- Born: 1965 (age 60–61)
- Other name: Wang Yi
- Occupation: Human rights activist
- Known for: Sentenced to re-education through labor after re-tweeting a Twitter post

= Cheng Jianping =

Chinese political dissident and human rights activist

Cheng Jianping (程建萍 (Chéng Jiànpíng)) also known as Wang Yi (王译) is a Chinese political dissident and human rights activist who was sentenced in November 2010, when she was 46 years old, to a year of re-education through labor after she posted comments to her Twitter account saying, "Charge, angry youth!"

==Twitter remark==

The Twitter posting was made while China and Japan were involved in a diplomatic conflict over a group of islands in the East China Sea named Diaoyu (Chinese) or Senkaku (Japanese). Chinese protesters had been demonstrating against Japan, boycotting Japanese products and attacking Japanese-owned businesses to show their support for the Chinese government.

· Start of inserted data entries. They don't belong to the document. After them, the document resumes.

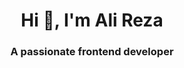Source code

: <h1 align="center">Hi 👋, I'm Ali Reza</h1>
<h3 align="center">A passionate frontend developer</h3>

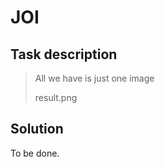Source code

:JOI
===

Task description
----------------

> All we have is just one image
>
> result.png


Solution
--------

To be done.


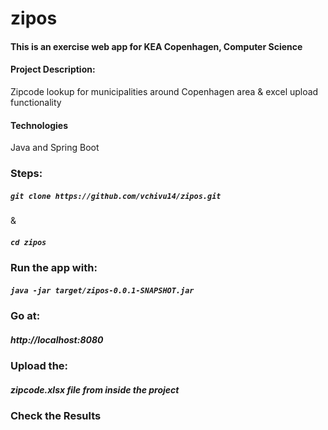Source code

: # zipos
<h4>This is an exercise web app for KEA Copenhagen, Computer Science</h4>
<h4>Project Description:</h4>
<p>Zipcode lookup for municipalities around Copenhagen area & excel upload functionality</p>
<h4>Technologies</h4>
<p>Java and Spring Boot</p>
<h3>Steps:</h3> 
<h5> <code>git clone https://github.com/vchivu14/zipos.git</h5></code> & <h5><code>cd zipos</code></h5>
<h3> Run the app with:</h3>
<h5> <code>java -jar target/zipos-0.0.1-SNAPSHOT.jar</code></h5>
<h3> Go at:</h3>
<h5>http://localhost:8080</h5>
<h3> Upload the:</h3>
<h5><strong>zipcode.xlsx<strong> file from inside the project</h5>
<h3> Check the Results</h3>
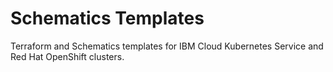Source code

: # Schematics Templates

Terraform and Schematics templates for IBM Cloud Kubernetes Service and Red Hat OpenShift clusters.
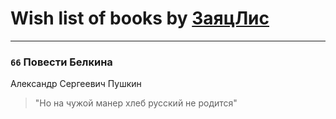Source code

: # Wish list of books by [ЗаяцЛис](https://plus.google.com/u/0/112388384595246311466/)
---

### `66` Повести Белкина
Александр Сергеевич Пушкин
> "Но на чужой манер хлеб русский не родится"

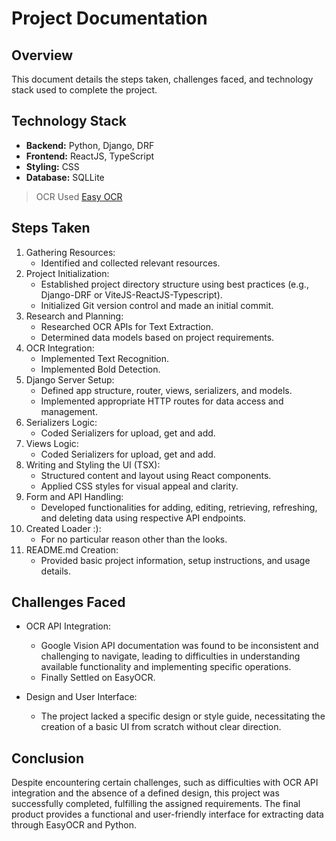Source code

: # Project Documentation

## Overview

This document details the steps taken, challenges faced, and technology stack used to complete the project.

## Technology Stack

- **Backend:** Python, Django, DRF
- **Frontend:** ReactJS, TypeScript
- **Styling:** CSS
- **Database:** SQLLite

> OCR Used [Easy OCR](https://github.com/JaidedAI/EasyOCR)

## Steps Taken

1. Gathering Resources:
    - Identified and collected relevant resources.
2. Project Initialization:
    - Established project directory structure using best practices (e.g., Django-DRF or ViteJS-ReactJS-Typescript).
    - Initialized Git version control and made an initial commit.
3. Research and Planning:
    - Researched OCR APIs for Text Extraction.
    - Determined data models based on project requirements.
4. OCR Integration:
    - Implemented Text Recognition.
    - Implemented Bold Detection.
5. Django Server Setup:
    - Defined app structure, router, views, serializers, and models.
    - Implemented appropriate HTTP routes for data access and management.
6. Serializers Logic:
    - Coded Serializers for upload, get and add.
7. Views Logic:
    - Coded Serializers for upload, get and add.
8. Writing and Styling the UI (TSX):
    - Structured content and layout using React components.
    - Applied CSS styles for visual appeal and clarity.
9. Form and API Handling:
    - Developed functionalities for adding, editing, retrieving, refreshing, and deleting data using respective API endpoints.
10. Created Loader :):
    - For no particular reason other than the looks.
11. README.md Creation:
    - Provided basic project information, setup instructions, and usage details.

## Challenges Faced

- OCR API Integration:
  - Google Vision API documentation was found to be inconsistent and challenging to navigate, leading to difficulties in understanding available functionality and implementing specific operations.
  - Finally Settled on EasyOCR.

- Design and User Interface:
  - The project lacked a specific design or style guide, necessitating the creation of a basic UI from scratch without clear direction.

## Conclusion

Despite encountering certain challenges, such as difficulties with OCR API integration and the absence of a defined design, this project was successfully completed, fulfilling the assigned requirements. The final product provides a functional and user-friendly interface for extracting data through EasyOCR and Python.
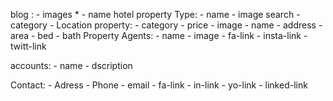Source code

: blog : 
    - images *
    - name hotel
property Type:
    - name
    - image
search
    - category
    - Location
property:
     - category
     - price
     - image 
     - name
     - address
     - area
     - bed
     - bath
Property Agents:
    - name
    - image
    - fa-link
    - insta-link
    - twitt-link

accounts:
    - name
    - dscription

Contact:
    - Adress
    - Phone
    - email
    - fa-link
    - in-link
    - yo-link
    - linked-link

Cheng's post was actually a retweet of a post by her fiancé Hua Chunhui who originally wrote:

"Anti-Japanese demonstrations, smashing Japanese products, that was all done years ago by Guo Quan. So it's no new trick. If you really wanted to kick it up a notch, you'd immediately fly to Shanghai to smash the Japanese Expo pavilion."

Cheng then added her three-word comment, which both she and her fiance described as sarcastic satire, a joke criticizing the demonstrators.

==Arrest==

The comments made on October 17, 2010 were seen by the Chinese government as "disrupting public order", interpreted as attempting to incite anti-Japanese protesters to attack Japan's pavilion at the Shanghai Expo.

Hua and Cheng were to be married on October 27, but before the ceremony, Cheng disappeared from the southeastern city of Wuxi. It was revealed the week of November 17 that she had been detained by police. Her fiance was also detained on October 27, and was released five days later.

Cheng was sentenced on November 12 to one year of re-education through labor at the Shibalihe River women's labour camp in Zhengzhou city in Henan Province.

==Imprisonment==

Since the imprisonment Cheng has started a hunger strike protesting the sentence and seeking relocation closer to home. Her lawyer Lan Zhixue and her fiance have appealed the sentence. (Under China’s legal system, police can send people to re-education through labor for up to four years without trial. Few appeals are successful).

==International response==

The Chinese government's response brought attention to the risks of using Twitter for controversial political issues, as well as criticism from human rights and open technology groups. “Sentencing someone to a year in a labor camp, without trial, for simply repeating another person’s clearly satirical observation on Twitter demonstrates the level of China’s repression of online expression,” said Sam Zarifi, Amnesty International’s Director for the Asia-Pacific. The organization further commented, "Cheng may be the first Chinese citizen to become a prisoner of conscience on the basis of a single tweet." Twitter CEO Dick Costolo posted to his Twitter account, "Dear Chinese Government, year-long detentions for sending a sarcastic tweet are neither the way forward nor the future of your great people."

Twitter is currently banned in China, but many people circumvent internet controls to use it.

==Support for other activists==

Amnesty International said Cheng had participated in low-level online activism, including sending online messages in support of jailed Nobel Peace Prize Laureate Liu Xiaobo. According to her fiance, Cheng's prior activism included signing petitions including one calling for the release of Liu Xiaobo.

Cheng had also been detained by police for five days in August 2010 after voicing support for Liu Xianbin, a long-time democracy activist dating back to the protests that preceded the Tiananmen Square massacre in 1989. Liu Xianbin had been detained in 2010, suspected of inciting subversion of state power for criticizing China's Communist Party.

Cheng had also raised support for Zhao Lianhai, a former food safety worker who became an activist for parents of children harmed during the 2008 Chinese milk scandal.

Chinese Human Rights Defenders described Cheng as an active participant in Weiquan tactics, bringing attention to government abuses by identifying officials by name, and putting pressure on them through protests and phone calls.